Monday, June 11, 2012

June Teaching: Joyful and Meaningful Life

A Warm and Friendly Heart—Affectionate Love

"In general, whenever we see our child, husband, wife or parents a heart-warming feeling of affection naturally arises within us and we hold them dear. But such affection does not arise when we see other sentient beings, especially those who disturb us. If we are to develop true bodhichitta this warm feeling must be extended to embrace everyone. if as a result of long and continual meditation our mind becomes accustomed to looking upon each being with affection and warmth, we have realized this fourth stage in the development of the mind of enlightenment."

Pure Concentration—Abiding in a Tranquil State Free from Distractions

"Bodhichitta and the wisdom directly realizing emptiness are like the two wings of a bird that can carry us to our destination, the ground of enlightenment. To realize emptiness directly, we need to attain tranquil abiding. Without tranquil abiding, our mind is unstable, like a candle flame exposed to the wind, and so we are not able to realize clearly and directly realization of emptiness. It is not just the direct realization of emptiness that depends upon tranquil abiding; we also need tranquil abiding to attain spontaneous realizations of renunciation and bodhichitta..."

The Supreme Good Heart—The Wish to Benefit Others

"Bodhichitta is the supreme good heart. This profoundly compassionate mind is the very essence of spiritual training. Developing the good heart of bodhichitta enables us to perfect our virtues, solve all our problems, fulfill all our wishes, and develop the power to help others in the most appropriate and beneficial ways. Bodhichitta is the best friend we can have and the greatest quality we can develop."

Increasing Concentration and Wisdom—Seeing the Real Nature of Things

Emptiness is not nothingness but is the real nature of phenomena; it is the way things really are. Emptiness is the way things exist as opposed to the way they appear. We naturally believe that the things we see around us, such as tables, chairs, and houses, are truly existent because we believe that they exist in exactly the way that they appear.

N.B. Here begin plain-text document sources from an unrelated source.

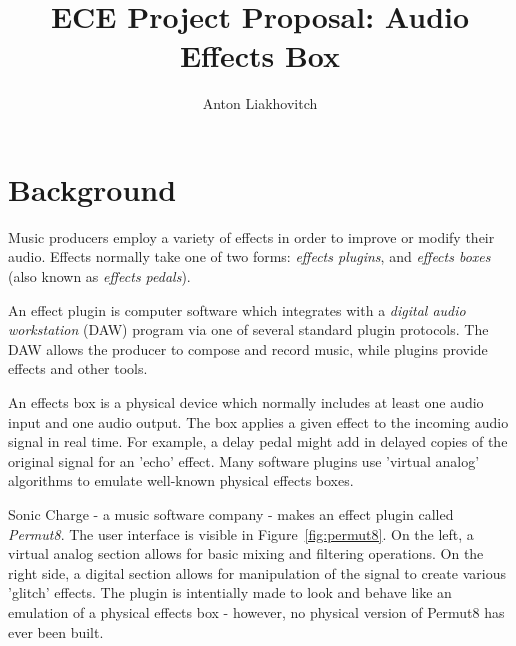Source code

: \documentclass[12pt, letterpaper]{article}
\title{ECE Project Proposal: Audio Effects Box}
\author{Anton Liakhovitch}
\begin{document}
\maketitle
\section{Background}
\par
Music producers employ a variety of effects in order to improve or modify their audio. Effects normally take one of two forms: \textit{effects plugins}, and \textit{effects boxes} (also known as \textit{effects pedals}).
\par
An effect plugin is computer software which integrates with a \textit{digital audio workstation} (DAW) program via one of several standard plugin protocols. The DAW allows the producer to compose and record music, while plugins provide effects and other tools.
\par
An effects box is a physical device which normally includes at least one audio input and one audio output. The box applies a given effect to the incoming audio signal in real time. For example, a delay pedal might add in delayed copies of the original signal for an 'echo' effect. Many software plugins use 'virtual analog' algorithms to emulate well-known physical effects boxes.
\par
Sonic Charge - a music software company - makes an effect plugin called \textit{Permut8}. The user interface is visible in Figure~\ref{fig:permut8}. On the left, a virtual analog section allows for basic mixing and filtering operations. On the right side, a digital section allows for manipulation of the signal to create various 'glitch' effects. The plugin is intentially made to look and behave like an emulation of a physical effects box - however, no physical version of Permut8 has ever been built.
\end{document}
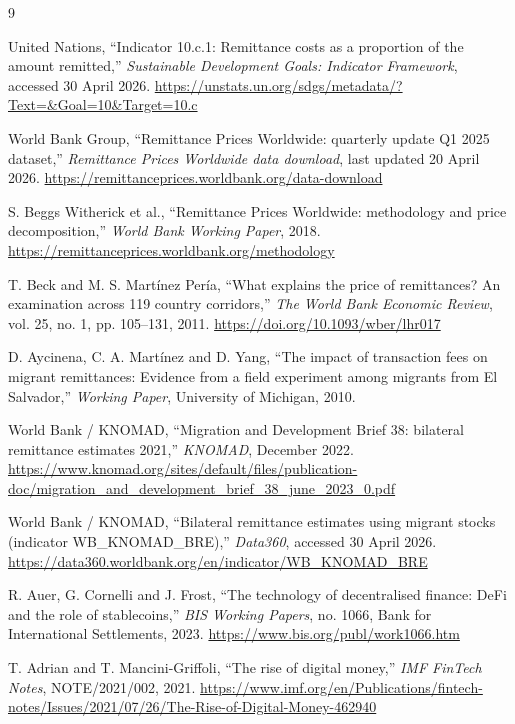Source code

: \documentclass[
  11pt,
]{article}
\begin{document}
\renewcommand{\refname}{}\vspace{-3em}
\begin{thebibliography}{9}

United Nations,
``Indicator 10.c.1: Remittance costs as a proportion of the amount remitted,''
\emph{Sustainable Development Goals: Indicator Framework}, accessed 30 April 2026.
\url{https://unstats.un.org/sdgs/metadata/?Text=&Goal=10&Target=10.c}

World Bank Group,
``Remittance Prices Worldwide: quarterly update Q1 2025 dataset,''
\emph{Remittance Prices Worldwide data download}, last updated 20 April 2026.
\url{https://remittanceprices.worldbank.org/data-download}

S. Beggs Witherick et al.,
``Remittance Prices Worldwide: methodology and price decomposition,''
\emph{World Bank Working Paper}, 2018.
\url{https://remittanceprices.worldbank.org/methodology}

T. Beck and M. S. Mart\'inez Per\'ia,
``What explains the price of remittances? An examination across 119 country corridors,''
\emph{The World Bank Economic Review}, vol. 25, no. 1, pp. 105--131, 2011.
\url{https://doi.org/10.1093/wber/lhr017}

D. Aycinena, C. A. Mart\'inez and D. Yang,
``The impact of transaction fees on migrant remittances: Evidence from a field experiment among migrants from El Salvador,''
\emph{Working Paper}, University of Michigan, 2010.

World Bank / KNOMAD,
``Migration and Development Brief 38: bilateral remittance estimates 2021,''
\emph{KNOMAD}, December 2022.
\url{https://www.knomad.org/sites/default/files/publication-doc/migration_and_development_brief_38_june_2023_0.pdf}

World Bank / KNOMAD,
``Bilateral remittance estimates using migrant stocks (indicator WB\_KNOMAD\_BRE),''
\emph{Data360}, accessed 30 April 2026.
\url{https://data360.worldbank.org/en/indicator/WB_KNOMAD_BRE}

R. Auer, G. Cornelli and J. Frost,
``The technology of decentralised finance: DeFi and the role of stablecoins,''
\emph{BIS Working Papers}, no. 1066, Bank for International Settlements, 2023.
\url{https://www.bis.org/publ/work1066.htm}

T. Adrian and T. Mancini-Griffoli,
``The rise of digital money,''
\emph{IMF FinTech Notes}, NOTE/2021/002, 2021.
\url{https://www.imf.org/en/Publications/fintech-notes/Issues/2021/07/26/The-Rise-of-Digital-Money-462940}


\end{thebibliography}
\end{document}
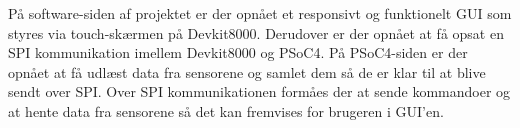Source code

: 
På software-siden af projektet er der opnået et responsivt og funktionelt GUI som styres via touch-skærmen på Devkit8000.  Derudover er der opnået at få opsat en SPI kommunikation imellem Devkit8000 og PSoC4. På PSoC4-siden er der opnået at få udlæst data fra sensorene og samlet dem så de er klar til at blive sendt over SPI. Over SPI kommunikationen formåes der at sende kommandoer og at hente data fra sensorene så det kan fremvises for brugeren i GUI'en.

However, the way things appear to our senses is deceptive and completely contradictory to the way in which they actually exist. Things appear to exist from their own side, without depending upon our mind.

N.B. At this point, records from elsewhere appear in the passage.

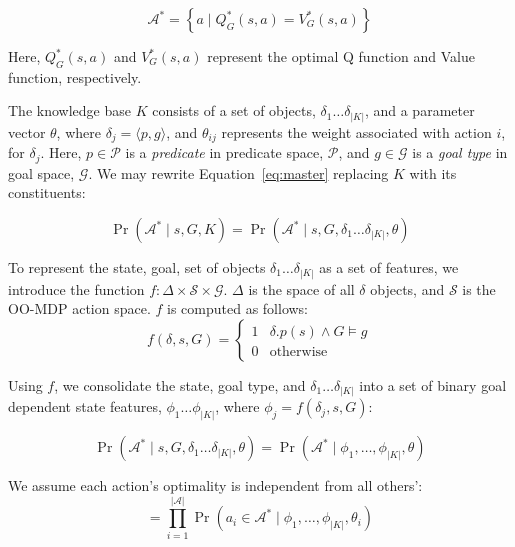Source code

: \documentclass[conference]{IEEEtran}
\begin{document}
\begin{equation}
\mathcal{A}^* = \left\{ a \mid Q^*_G(s,a) = V^*_G(s,a) \right\}
\label{eq:opt_act_set}
\end{equation}

Here, $Q^*_G(s,a)$ and $V^*_G(s,a)$ represent the optimal Q function and 
Value function, respectively.

The knowledge base $K$ consists of a set of objects, $\delta_1 \ldots \delta_{|K|}$, and a 
parameter vector $\theta$, where $\delta_j = \langle p, g \rangle$, and $\theta_{ij}$
represents the weight associated with action $i$, for $\delta_j$. Here, $p \in \mathcal{P}$
is a {\it predicate} in predicate space, $\mathcal{P}$, and $g \in \mathcal{G}$ is a {\it goal type}
in goal space, $\mathcal{G}$. We may rewrite Equation~\ref{eq:master} replacing $K$ with
its constituents:

\begin{equation}
\Pr(\mathcal{A}^* \mid s, G, K) = \Pr(\mathcal{A}^* \mid s, G, \delta_1 \ldots \delta_{|K|}, \theta)
\end{equation}

To represent the state, goal, set of objects $\delta_1 \ldots \delta_{|K|}$ as a set of features,
we introduce the function $f : \Delta \times \mathcal{S} \times \mathcal{G}$.
$\Delta$ is the space of all $\delta$ objects, and $\mathcal{S}$
is the OO-MDP action space. $f$ is computed as follows:
\begin{equation}
f(\delta, s, G) = 
\begin{cases}
1& \delta.p(s) \wedge G \models g \\
0& \text{otherwise}
\end{cases}
\label{eq:f_func_def}
\end{equation}

Using $f$, we consolidate the state, goal type, and $\delta_1 \ldots \delta_{|K|}$ into a set of binary goal dependent
state features, $\phi_1 \ldots \phi_{|K|}$, where $\phi_j = f(\delta_j, s, G)$:

\begin{equation}
\Pr(\mathcal{A}^* \mid s, G, \delta_1 \ldots \delta_{|K|}, \theta) = \Pr(\mathcal{A}^* \mid \phi_1, \ldots, \phi_{|K|}, \theta)
\label{eq:feature_rep}
\end{equation}

We assume each action's optimality is independent from all others':
\begin{equation}
= \prod_{i=1}^{|\mathcal{A}|} \Pr(a_i \in \mathcal{A}^* \mid \phi_1, \ldots, \phi_{|K|}, \theta_i)
\label{eq:action_independ}
\end{equation}
\end{document}
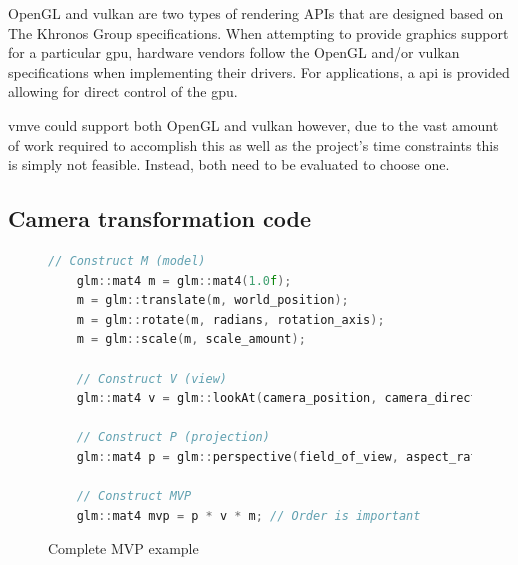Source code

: \documentclass[11pt]{article}
\begin{document}
OpenGL and \gls*{vulkan} are two types of rendering APIs that are designed based on
The Khronos Group specifications. When attempting to provide graphics support
for a particular \gls*{gpu}, hardware vendors follow the OpenGL and/or \gls*{vulkan}
specifications when implementing their drivers. For applications, a
\gls*{api} is provided allowing for direct control of the \gls*{gpu}.

\gls*{vmve} could support both OpenGL and \gls*{vulkan} however, due to the vast
amount of work required to accomplish this as well as the project's time
constraints this is simply not feasible. Instead, both need to be evaluated to
choose one.


\subsection{Camera transformation code}
\begin{figure}[ht]
  \centering
  \begin{lstlisting}[language=C++]
    // Construct M (model)
    glm::mat4 m = glm::mat4(1.0f);
    m = glm::translate(m, world_position);   
    m = glm::rotate(m, radians, rotation_axis); 
    m = glm::scale(m, scale_amount);

    // Construct V (view)
    glm::mat4 v = glm::lookAt(camera_position, camera_direction, camera_up);

    // Construct P (projection)
    glm::mat4 p = glm::perspective(field_of_view, aspect_ratio, near, far);

    // Construct MVP
    glm::mat4 mvp = p * v * m; // Order is important

  \end{lstlisting}
  \caption{Complete MVP example}
  \label{fig:local_to_world_appendix}
\end{figure}
\end{document}
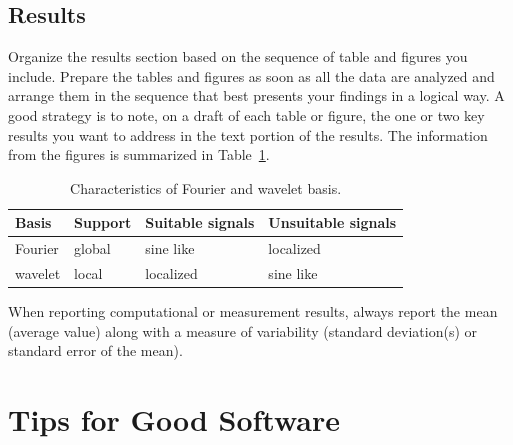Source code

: \documentclass[10pt,conference,compsocconf]{IEEEtran}
\begin{document}
\subsection{Results}

Organize the results section based on the sequence of table and
figures you include. Prepare the tables and figures as soon as all
the data are analyzed and arrange them in the sequence that best
presents your findings in a logical way. A good strategy is to note,
on a draft of each table or figure, the one or two key results you
want to address in the text portion of the results.
The information from the figures is
summarized in Table~\ref{tab:fourier-wavelet}.

\begin{table}[htbp]
  \centering
  \begin{tabular}[c]{|l||l|l|l|}
    \hline
    Basis&Support&Suitable signals&Unsuitable signals\\
    \hline
    Fourier&global&sine like&localized\\
    wavelet&local&localized&sine like\\
    \hline
  \end{tabular}
  \caption{Characteristics of Fourier and wavelet basis.}
  \label{tab:fourier-wavelet}
\end{table}

When reporting computational or measurement results, always
report the mean (average value) along with a measure of variability
(standard deviation(s) or standard error of the mean).


\section{Tips for Good Software}
\label{sec:tips-software}
\end{document}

Although things appear directly to our senses to be truly, or inherently, existent, in reality all phenomena lack true, or inherent, existence...If we dream of an elephant, the elephant appears vividly in all its detail—we can see it, hear it, smell it, and touch it—but when we wake up we realize that it was just an appearance to mind. We do not wonder, 'Where is the elephant now?', because we understand that it was simply a projection of our mind and had no existence outside our mind. When the dream awareness that apprehended the elephant ceased, the elephant did not go anywhere—it simply disappeared, for it was just an appearance to the mind and did not exist separately form the mind. Buddha said that same is true for all phenomena; they are mere appearances to mind, totally dependent upon the minds that perceive them.

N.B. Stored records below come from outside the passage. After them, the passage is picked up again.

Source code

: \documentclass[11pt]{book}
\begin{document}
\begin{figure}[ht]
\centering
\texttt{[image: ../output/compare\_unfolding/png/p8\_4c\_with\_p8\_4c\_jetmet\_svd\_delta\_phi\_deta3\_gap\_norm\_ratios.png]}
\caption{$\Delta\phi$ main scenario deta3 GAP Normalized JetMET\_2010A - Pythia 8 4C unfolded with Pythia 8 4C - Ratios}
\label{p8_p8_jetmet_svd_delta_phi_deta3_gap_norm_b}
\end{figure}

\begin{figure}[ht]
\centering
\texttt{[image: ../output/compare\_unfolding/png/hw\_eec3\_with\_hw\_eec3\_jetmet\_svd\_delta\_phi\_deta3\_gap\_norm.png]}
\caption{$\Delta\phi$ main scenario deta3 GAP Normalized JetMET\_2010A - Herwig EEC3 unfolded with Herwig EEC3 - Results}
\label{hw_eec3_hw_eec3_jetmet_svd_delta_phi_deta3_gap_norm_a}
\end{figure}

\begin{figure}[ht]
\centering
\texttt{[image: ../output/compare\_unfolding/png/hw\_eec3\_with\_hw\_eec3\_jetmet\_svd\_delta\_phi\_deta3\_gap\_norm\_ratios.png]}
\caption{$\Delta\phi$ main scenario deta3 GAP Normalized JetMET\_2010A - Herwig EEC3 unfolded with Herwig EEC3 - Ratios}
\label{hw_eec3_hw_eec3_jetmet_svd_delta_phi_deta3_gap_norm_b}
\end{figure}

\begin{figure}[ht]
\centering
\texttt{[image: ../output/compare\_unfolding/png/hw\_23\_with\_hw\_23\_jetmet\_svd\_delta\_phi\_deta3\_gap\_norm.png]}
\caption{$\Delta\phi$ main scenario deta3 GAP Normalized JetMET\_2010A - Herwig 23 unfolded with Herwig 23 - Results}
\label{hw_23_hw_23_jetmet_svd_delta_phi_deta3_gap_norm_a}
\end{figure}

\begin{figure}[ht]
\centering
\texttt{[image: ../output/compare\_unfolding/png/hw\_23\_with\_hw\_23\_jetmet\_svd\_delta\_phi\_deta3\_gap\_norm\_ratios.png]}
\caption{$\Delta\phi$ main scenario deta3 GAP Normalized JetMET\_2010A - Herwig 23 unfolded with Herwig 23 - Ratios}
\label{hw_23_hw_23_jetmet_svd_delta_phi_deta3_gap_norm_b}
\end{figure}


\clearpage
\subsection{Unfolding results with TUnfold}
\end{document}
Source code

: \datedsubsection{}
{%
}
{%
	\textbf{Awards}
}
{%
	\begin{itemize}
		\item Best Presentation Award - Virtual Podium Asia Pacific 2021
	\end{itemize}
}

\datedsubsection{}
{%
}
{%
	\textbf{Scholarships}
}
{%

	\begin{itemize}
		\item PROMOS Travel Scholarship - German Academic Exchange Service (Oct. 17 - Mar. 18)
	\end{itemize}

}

...Notwithstanding their real nature, we are fooled by appearances, and grasp at...tables, bodies and worlds as truly existent. This grasping mind is self-grasping. The result of grasping at phenomena in this way is that we develop self-cherishing, attachment, hatred, jealousy, and other delusions, our mind becomes agitated and unbalanced, and our inner peace is destroyed.

To understand how all phenomena are empty of true, or inherent, existence, we should consider our own body. Once we have understood how our body lacks true existence, we can easily apply the same reasoning to other objects."